Le temple a été construit en trente ans et trois ans. Rien ni personne n'a arrêté la machine bureaucratique lancée en 1817. Et bientôt, l'usine de fer de Verkhnebaranchinsk a été fermée pour cause de pertes, et la paroisse a décliné. Octobre l'a achevée. Cela fait maintenant cent soixante-six ans que l'église, aujourd'hui à moitié en ruines, se dresse, un reproche muet aux descendants oublieux des paysans de l'Oural, qui "avec des pioches, des leviers, des coins et des masses" s'enfonçaient à trois personnes par mètre cube dans la berge du plus beau lac artificiel, afin d'avoir un endroit où apporter leurs âmes pécheresses pour la confession.

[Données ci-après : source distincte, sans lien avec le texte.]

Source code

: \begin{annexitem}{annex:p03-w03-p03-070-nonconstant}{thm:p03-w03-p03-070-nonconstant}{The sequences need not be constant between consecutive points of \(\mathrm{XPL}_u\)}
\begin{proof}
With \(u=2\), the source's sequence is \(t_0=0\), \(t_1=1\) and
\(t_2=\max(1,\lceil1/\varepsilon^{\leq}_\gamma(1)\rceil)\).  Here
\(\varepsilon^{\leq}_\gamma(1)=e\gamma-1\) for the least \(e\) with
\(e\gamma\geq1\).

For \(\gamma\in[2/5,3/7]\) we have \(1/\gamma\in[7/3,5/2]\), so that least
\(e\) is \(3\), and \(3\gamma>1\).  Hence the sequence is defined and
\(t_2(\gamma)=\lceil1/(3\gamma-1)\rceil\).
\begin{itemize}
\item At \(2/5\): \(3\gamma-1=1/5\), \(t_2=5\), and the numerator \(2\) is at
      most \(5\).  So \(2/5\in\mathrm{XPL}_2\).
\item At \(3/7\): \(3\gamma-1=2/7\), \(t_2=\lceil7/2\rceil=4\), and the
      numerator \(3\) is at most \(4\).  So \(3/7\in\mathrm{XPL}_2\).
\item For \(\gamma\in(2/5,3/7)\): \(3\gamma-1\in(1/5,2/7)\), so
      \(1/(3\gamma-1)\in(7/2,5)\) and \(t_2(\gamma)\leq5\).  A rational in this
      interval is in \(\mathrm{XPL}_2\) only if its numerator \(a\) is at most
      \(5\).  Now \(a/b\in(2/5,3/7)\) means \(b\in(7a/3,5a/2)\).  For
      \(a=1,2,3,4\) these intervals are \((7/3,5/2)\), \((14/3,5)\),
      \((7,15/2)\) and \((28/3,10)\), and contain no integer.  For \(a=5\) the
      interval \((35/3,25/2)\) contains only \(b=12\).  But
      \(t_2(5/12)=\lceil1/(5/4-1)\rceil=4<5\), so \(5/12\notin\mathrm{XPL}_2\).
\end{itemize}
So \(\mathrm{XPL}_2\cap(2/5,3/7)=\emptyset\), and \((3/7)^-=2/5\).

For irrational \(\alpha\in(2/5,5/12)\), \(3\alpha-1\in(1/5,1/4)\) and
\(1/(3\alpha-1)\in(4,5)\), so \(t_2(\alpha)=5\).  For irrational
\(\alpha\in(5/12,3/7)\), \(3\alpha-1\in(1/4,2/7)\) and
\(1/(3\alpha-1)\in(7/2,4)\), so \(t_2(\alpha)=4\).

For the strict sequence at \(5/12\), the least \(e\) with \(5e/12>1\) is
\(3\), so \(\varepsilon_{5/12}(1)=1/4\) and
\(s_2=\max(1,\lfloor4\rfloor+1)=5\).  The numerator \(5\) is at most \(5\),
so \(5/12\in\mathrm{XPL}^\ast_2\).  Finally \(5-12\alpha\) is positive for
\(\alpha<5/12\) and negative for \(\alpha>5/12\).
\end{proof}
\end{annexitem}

Le 26 juin 2004, la communauté a été restaurée dans le village. Comme se souvient la doyenne de la paroisse, Nadezhda Shinkarenko, une année entière a été consacrée à l'enregistrement, les documents à ce sujet n'ont été obtenus qu'en 2005. Et alors a commencé un travail minutieux, la collecte de fonds pour la restauration de l'église. Les dons sont collectés très lentement. Dans le village, il y a 80 maisons, la moitié des habitants sont des résidents secondaires, l'autre moitié, des grands-mères et des grands-pères. Ils ont commencé à réfléchir à la manière de redonner vie à l'ancienne église de la Conception de Jean. La priorité était le remplacement de la toiture. L'eau de pluie s'écoule le long des murs. L'humidité s'accumule dans la maçonnerie en briques. Et en hiver, l'humidité accumulée se transforme en glace, qui déchire les murs, les couvrant de fissures. Chaque année, le processus de destruction devient de plus en plus évident.
Au cours des dernières années, malgré le manque de fonds, les premières étapes des travaux de restauration ont tout de même été réalisées : les brèches béantes dans les murs ont été bouchées, à travers lesquelles des vaches et des moutons paissaient sans entrave dans le bâtiment. Les grilles en fonte décoratives pour les fenêtres sont prêtes. Pour l'instant, elles ne sont pas installées, il faut d'abord mettre en place les cadres et les vitres, afin que le vent ne souffle pas à travers l'église.